*TASK ITEM:*
Whenever a line in the entries below contains the string "SetLastError", copy that line.
[Start of section]
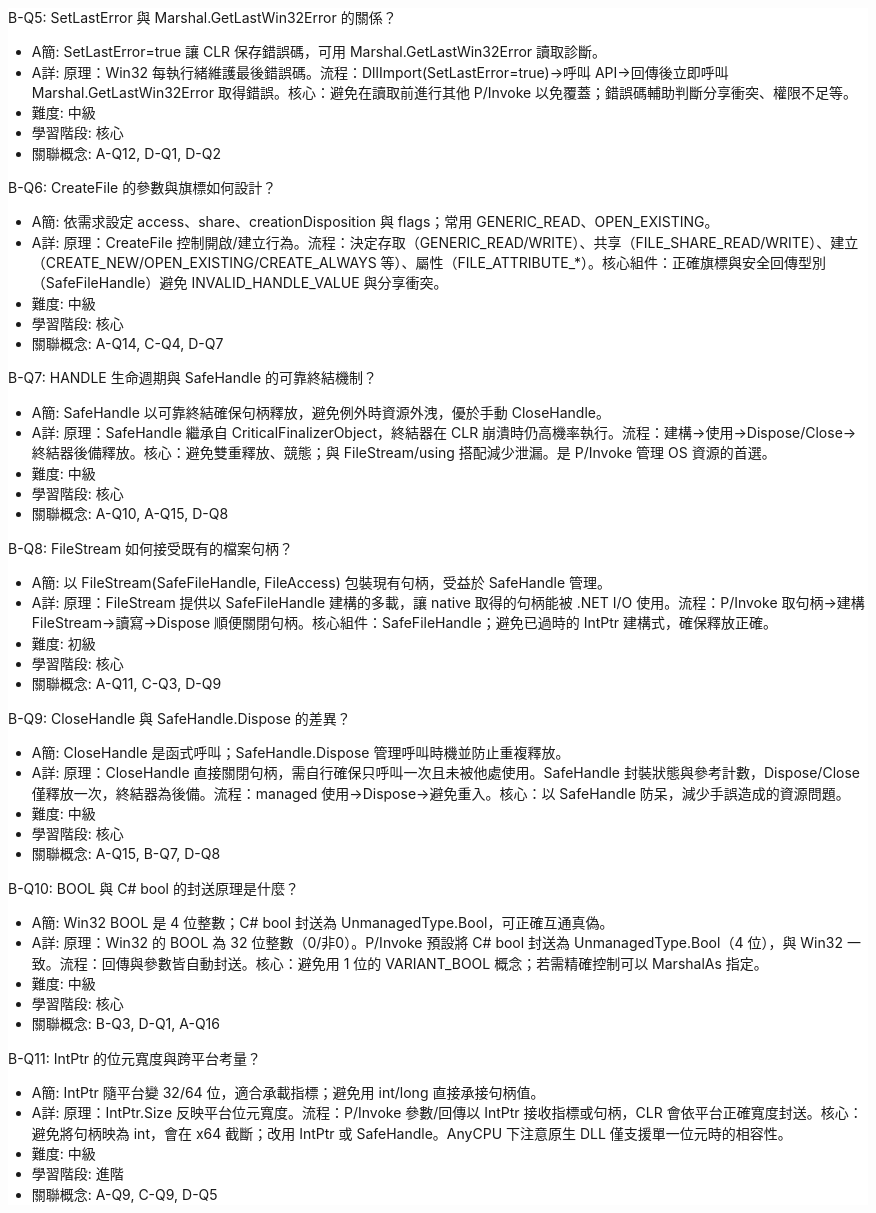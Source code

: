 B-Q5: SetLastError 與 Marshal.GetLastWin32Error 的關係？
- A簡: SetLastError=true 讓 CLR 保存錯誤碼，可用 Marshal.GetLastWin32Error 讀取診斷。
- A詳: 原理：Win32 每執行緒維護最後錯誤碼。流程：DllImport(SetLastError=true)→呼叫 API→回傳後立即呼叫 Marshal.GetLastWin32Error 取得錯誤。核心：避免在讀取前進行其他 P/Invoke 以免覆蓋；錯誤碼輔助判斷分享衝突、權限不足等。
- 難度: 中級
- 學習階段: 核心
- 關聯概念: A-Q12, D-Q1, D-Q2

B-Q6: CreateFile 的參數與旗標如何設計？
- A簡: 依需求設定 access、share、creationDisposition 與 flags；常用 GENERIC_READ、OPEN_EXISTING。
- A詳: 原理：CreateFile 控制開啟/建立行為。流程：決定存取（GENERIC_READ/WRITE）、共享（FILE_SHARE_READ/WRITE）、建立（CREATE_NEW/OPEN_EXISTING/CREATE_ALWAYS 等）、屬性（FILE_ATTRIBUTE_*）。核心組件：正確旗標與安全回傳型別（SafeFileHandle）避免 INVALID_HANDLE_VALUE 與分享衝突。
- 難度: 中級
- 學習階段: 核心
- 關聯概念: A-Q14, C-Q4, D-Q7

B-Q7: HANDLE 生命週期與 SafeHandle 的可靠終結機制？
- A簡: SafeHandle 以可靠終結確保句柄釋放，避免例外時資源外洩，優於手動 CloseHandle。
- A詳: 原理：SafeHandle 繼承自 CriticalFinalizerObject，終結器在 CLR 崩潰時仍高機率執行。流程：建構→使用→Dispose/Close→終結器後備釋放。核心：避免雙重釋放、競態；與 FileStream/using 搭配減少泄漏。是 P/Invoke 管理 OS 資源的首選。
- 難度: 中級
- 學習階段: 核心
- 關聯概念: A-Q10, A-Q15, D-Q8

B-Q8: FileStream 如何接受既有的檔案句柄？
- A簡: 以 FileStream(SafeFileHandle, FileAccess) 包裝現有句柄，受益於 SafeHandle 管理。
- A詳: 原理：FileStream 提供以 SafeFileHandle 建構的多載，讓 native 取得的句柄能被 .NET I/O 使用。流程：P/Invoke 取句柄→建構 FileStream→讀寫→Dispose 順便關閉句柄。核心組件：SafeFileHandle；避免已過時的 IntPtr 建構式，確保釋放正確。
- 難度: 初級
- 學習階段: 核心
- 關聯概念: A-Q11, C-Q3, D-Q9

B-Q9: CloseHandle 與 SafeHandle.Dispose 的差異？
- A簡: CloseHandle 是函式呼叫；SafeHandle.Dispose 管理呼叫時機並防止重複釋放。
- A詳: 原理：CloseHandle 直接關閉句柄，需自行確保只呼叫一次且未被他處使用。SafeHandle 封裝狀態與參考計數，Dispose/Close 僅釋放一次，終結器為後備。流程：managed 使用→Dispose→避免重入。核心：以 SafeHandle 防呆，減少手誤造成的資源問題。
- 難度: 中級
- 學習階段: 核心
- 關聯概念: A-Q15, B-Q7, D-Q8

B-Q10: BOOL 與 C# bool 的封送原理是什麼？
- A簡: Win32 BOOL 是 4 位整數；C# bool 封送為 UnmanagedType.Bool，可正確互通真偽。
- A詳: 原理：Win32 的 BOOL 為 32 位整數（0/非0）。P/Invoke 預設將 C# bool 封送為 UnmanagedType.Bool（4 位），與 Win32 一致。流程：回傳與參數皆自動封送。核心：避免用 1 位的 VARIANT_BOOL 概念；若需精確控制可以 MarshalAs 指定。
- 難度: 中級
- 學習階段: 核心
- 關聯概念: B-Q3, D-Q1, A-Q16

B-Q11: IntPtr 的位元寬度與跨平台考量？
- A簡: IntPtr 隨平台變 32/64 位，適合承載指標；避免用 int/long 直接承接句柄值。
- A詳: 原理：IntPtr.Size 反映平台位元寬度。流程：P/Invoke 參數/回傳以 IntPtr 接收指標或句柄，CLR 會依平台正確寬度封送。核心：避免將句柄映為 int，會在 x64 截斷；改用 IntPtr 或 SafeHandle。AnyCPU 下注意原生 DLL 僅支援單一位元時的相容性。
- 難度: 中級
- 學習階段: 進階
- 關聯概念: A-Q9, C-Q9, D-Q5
[End of section]
*YOUR SOLUTION:*
: B-Q5: SetLastError 與 Marshal.GetLastWin32Error 的關係？
- A簡: SetLastError=true 讓 CLR 保存錯誤碼，可用 Marshal.GetLastWin32Error 讀取診斷。
- A詳: 原理：Win32 每執行緒維護最後錯誤碼。流程：DllImport(SetLastError=true)→呼叫 API→回傳後立即呼叫 Marshal.GetLastWin32Error 取得錯誤。核心：避免在讀取前進行其他 P/Invoke 以免覆蓋；錯誤碼輔助判斷分享衝突、權限不足等。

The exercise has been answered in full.